Al-Jazeera, s’impose aujourd’hui, comme un formidable contre-pouvoir faisant trembler, par sa couverture, les pouvoirs arabes. «Il ne fait pas de doute qu’Al-Jazeera a été un acteur important dans la révolution tunisienne et dans les manifestations qui se produisent en Egypte», estime l’universitaire émirati Abdel Khaleq Abdallah, qui ajoute que les gouvernements arabes accusent Al-Jazeera de mobiliser la rue. Même le prestigieux New York Times rend hommage à la télévision arabe qui a marqué, par son traitement, l’information sur les chaînes de télévision, en déclarant qu’Al-Jazeera est devenue la voix qui unit les Arabes, en soulignant que le Monde arabe est témoin d’un moment historique où les gens se rapprochent et perdent confiance dans leurs gouvernements.Le journal a indiqué dans un rapport de son correspondant à Beyrouth, Anthony Shadid, que la force motrice au Moyen-Orient dans le passé a été La voix des Arabes, radio lancée par l’ancien président Gamal Abdel Nasser. Aujourd’hui, le réseau Al-Jazeera et le poète tunisien Abou al-Qasim al-Chabi, constituent, à eux seuls, la nouvelle force motrice du Monde arabe.

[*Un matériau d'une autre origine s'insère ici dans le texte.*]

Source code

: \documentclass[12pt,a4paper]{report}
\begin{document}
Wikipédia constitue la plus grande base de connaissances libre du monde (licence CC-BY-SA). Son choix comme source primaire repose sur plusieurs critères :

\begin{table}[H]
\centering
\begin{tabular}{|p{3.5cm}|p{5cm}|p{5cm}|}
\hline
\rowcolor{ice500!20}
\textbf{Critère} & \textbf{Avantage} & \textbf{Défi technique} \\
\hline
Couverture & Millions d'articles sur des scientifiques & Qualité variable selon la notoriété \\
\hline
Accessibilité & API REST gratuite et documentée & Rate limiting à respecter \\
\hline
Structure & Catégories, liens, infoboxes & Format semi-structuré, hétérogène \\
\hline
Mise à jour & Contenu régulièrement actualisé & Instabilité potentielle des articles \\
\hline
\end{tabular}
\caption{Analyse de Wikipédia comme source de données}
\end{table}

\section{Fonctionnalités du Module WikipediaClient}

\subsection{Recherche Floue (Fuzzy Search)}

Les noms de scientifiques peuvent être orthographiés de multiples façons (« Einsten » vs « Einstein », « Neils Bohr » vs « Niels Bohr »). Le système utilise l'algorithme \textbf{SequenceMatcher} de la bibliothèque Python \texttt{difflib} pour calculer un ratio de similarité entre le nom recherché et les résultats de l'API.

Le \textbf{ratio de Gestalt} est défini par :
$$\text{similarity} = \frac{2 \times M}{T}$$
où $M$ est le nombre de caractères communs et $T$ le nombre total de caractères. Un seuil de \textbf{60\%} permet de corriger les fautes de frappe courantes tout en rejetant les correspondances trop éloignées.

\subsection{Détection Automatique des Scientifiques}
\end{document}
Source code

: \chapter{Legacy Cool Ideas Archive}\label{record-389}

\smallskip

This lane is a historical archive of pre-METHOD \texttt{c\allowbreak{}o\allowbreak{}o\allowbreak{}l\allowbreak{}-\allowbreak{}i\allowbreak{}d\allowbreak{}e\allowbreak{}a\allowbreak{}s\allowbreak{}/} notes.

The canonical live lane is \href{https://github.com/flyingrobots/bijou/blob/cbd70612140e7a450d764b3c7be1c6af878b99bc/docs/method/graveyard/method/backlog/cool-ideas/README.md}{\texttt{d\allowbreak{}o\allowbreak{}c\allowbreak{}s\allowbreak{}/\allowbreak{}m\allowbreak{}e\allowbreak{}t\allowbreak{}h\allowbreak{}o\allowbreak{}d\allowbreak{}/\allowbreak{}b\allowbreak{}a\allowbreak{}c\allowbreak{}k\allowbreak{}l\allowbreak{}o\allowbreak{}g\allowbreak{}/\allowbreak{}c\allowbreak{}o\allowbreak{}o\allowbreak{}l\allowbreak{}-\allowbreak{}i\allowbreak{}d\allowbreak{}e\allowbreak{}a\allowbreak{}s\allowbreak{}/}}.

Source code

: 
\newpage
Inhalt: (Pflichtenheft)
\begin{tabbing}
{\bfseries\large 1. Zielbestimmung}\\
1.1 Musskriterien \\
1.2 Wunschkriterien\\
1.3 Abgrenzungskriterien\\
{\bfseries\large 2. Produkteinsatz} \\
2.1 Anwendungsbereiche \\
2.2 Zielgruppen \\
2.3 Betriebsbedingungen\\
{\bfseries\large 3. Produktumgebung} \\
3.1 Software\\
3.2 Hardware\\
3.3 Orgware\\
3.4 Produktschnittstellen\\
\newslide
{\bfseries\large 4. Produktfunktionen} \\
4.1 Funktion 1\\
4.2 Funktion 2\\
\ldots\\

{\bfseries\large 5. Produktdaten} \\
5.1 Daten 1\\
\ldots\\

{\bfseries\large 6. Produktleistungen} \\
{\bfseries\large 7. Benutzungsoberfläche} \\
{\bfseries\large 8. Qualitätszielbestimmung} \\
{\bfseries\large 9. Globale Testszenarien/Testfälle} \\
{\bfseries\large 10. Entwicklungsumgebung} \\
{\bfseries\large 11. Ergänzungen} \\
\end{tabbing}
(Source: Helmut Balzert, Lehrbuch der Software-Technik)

Après avoir coupé Internet pour barrer la route à facebook et Twitter, le gouvernement égyptien, a pas retenu la leçon des Tunisiens. Les sbires du Raïs ont coupé le signal Nilesat par lequel diffuse Al-Jazeera et procède à la fermeture des bureaux de la chaîne Qatarie au Caire. C’est ce qui s’appelle casser le thermomètre pour faire baisser la fièvre.
La réaction de la chaîne arabe au célèbre logo calligraphique ne s’est pas fait attendre, puisqu’elle a lancé une guerre médiatique contre le gouvernement égyptien. Des bandes annonces aux allures de guerre semblables à celles diffusées durant la guerre de Ghaza, sont diffusées sur tout le réseau de la chaîne Qatarie tout en condamnant cette décision et en affirmant qu’elle visait à «censurer et faire taire la voix du peuple égyptien». Les images de la répression et de la révolte des Egyptiens sont diffusées en boucle et une nouvelle guerre médiatique a bien commencé. Al-Jazeera poursuit sa mission d’information et diffuse pour environ 400 millions de téléspectateurs dans le monde. Habituellement, 40 millions regardent quotidiennement la chaîne, son audience s’est multipliée par dix depuis le début de la contestation en Tunisie puis en Egypte. En coupant le signal sur Nilesat, le gouvernement égyptien a commis une grande erreur stratégique, puisque Al-Jazeera, émet également sur d’autres satellites dont Arabsat, qui couvre la même région du monde arabe que Nilesat.
C’est le ministre égyptien sortant de l’Information Anas el-Fekki, connu pour avoir fermé des stations de télévisions proches des islamistes lors des élections locales, qui a ordonné dimanche matin l’interdiction d’Al-Jazeera, qui a largement couvert les manifestations anti-gouvernementales depuis quatre jours.
Outre une couverture exhaustive des protestations, la chaîne a diffusé samedi un appel de cheikh Youssef Al-Qardaoui, théologien qatari d’origine égyptienne et mentor des Frères musulmans, réclamant le départ du président égyptien Hosni Moubarak.
Al-Jazeera a fait intervenir aussi plusieurs théologiens égyptiens tels que Amrou Khaled, mais aussi des opposants politiques au régime comme Al Baradei. Au moment où les télévisions égyptiennes focalisent sur la lutte contre les casseurs et voleurs, Al-Jazeera met l’accent sur la fraternisation des militaires avec les manifestants mais surtout sur les rassemblements de réactions hostiles à la désignation de Omar Souleiman, comme vice-président.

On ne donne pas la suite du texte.